Suasana senyap seketika. Jongin yang merasa ada atmosfir aneh keluar dari tubuh Appa-nya, berniat pergi ke kamar, tak mau ikut campur, tapi mengingat saudara kembarnya sedang berjuang, dia memutuskan duduk kembali.
Trek
Suara besi dari sendok dan garpu yang di taruh ke piring oleh Appa Kim membuat suasana makin tegang.
"Tolong ulangi lagi, Kim Jongdae?"
Jongdae menelan ludah. "Begini Appa.. aku bukan bermaksud menolak, hanya saja, aku merasa aku dan Baekhyun tidak cocok, Appa. Aku mencintai Minseok dan Baekhyun mencintai Chanyeol. Jadi kurasa—"
"Apa cinta sebegitu pentingnya untukmu?"
Jongdae bungkam. Dia menundukkan pandangannya. "B.. Bukan masalah itu. Yah, kau mungkin tidak mengerti Appa, tapi perjodohan yang tidak dilandasi cinta tidak bisa membawa ke keharmonisan rumah tangga dan pasangan bukan?"
"Cinta datang karena terbiasa. Kau saja jarang menghabiskan waktu bersama Baekhyun. Minseok, Minseok, dan Minseok saja yang ada terus dipikiran mu! Sampai kapan kau akan begini, Jongdae?" Suara Appa Kim meninggi.
"Aku tidak mencintai Baekhyun!"
PLAK
Jongin membulatkan matanya takut ketika Appa mereka menampar Jongdae dengan telak.
"Yeobo." Eomma Kim mencoba menghentikan, tapi Jongin menggelengkan kepalanya tanda agar sang Eomma tidak ikut campur.
"Appa, jebal.. kau tidak mengerti rasanya berada di posisi ku. Kau tiba-tiba menjodohkan ku dengan Baekhyun. Padahal aku sedang menjalin hubungan dengan Minseok.
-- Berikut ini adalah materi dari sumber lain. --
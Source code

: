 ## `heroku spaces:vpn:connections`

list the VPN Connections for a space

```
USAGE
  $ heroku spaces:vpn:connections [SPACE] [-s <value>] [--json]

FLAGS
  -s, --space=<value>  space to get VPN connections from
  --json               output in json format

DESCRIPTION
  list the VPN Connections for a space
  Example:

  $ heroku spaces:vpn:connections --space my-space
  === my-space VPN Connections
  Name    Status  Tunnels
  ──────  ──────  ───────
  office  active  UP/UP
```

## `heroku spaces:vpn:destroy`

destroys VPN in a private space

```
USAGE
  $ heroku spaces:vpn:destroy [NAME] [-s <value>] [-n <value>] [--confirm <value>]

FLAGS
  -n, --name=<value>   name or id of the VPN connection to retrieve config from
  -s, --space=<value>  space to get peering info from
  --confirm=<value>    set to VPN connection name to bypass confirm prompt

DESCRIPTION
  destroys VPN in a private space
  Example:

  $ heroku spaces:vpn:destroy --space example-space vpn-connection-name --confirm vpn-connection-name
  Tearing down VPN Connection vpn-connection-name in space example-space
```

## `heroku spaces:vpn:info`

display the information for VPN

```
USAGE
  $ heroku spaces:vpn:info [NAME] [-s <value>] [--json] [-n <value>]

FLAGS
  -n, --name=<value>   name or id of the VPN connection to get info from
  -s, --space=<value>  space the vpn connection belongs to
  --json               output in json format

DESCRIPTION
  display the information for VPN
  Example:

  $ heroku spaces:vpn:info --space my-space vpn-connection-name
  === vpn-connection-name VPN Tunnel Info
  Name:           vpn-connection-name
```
Aku kehilangan Minseok, aku juga kehilangan Chanyeol, sahabatku, karena aku merebut Baekhyun secara tiba-tiba.. dan aku.. aku juga menyakiti Baekhyun karena dia harus mengorbankan perasaannya pada Chanyeol hanya demi aku!!" Jongdae berteriak.
PLAK
Satu tamparan lagi lolos. "Appa.." Jongdae menatap Appa-nya penuh harap.
"Jebal.." Dia mulai menggigit bibirnya takut.
"Apa hebatnya seorang Kim Minseok sampai membuatmu memohon seperti ini padaku?" Tanya Appa Kim mendadak.
Jongdae mengerjap, kemudian dia tersenyum lebar.
"Dia sangat hebat karena bisa menaklukkan hati seorang Kim Jongdae."
I Still Love you, but... - To Be Continued
.
.
.
.
.
Annyeong! hahaha, maaf ya aku update cerita nya yang ini dulu heuheu. bikos cerita lain masih stuck beberapa chapter dan aku rombak ulang terus berulang kali padahal jalan cerita sudah kubuat berbulan-bulan yang lalu.
maafkan.
ada yang masih stay?? you da ril emfipi. lapyu!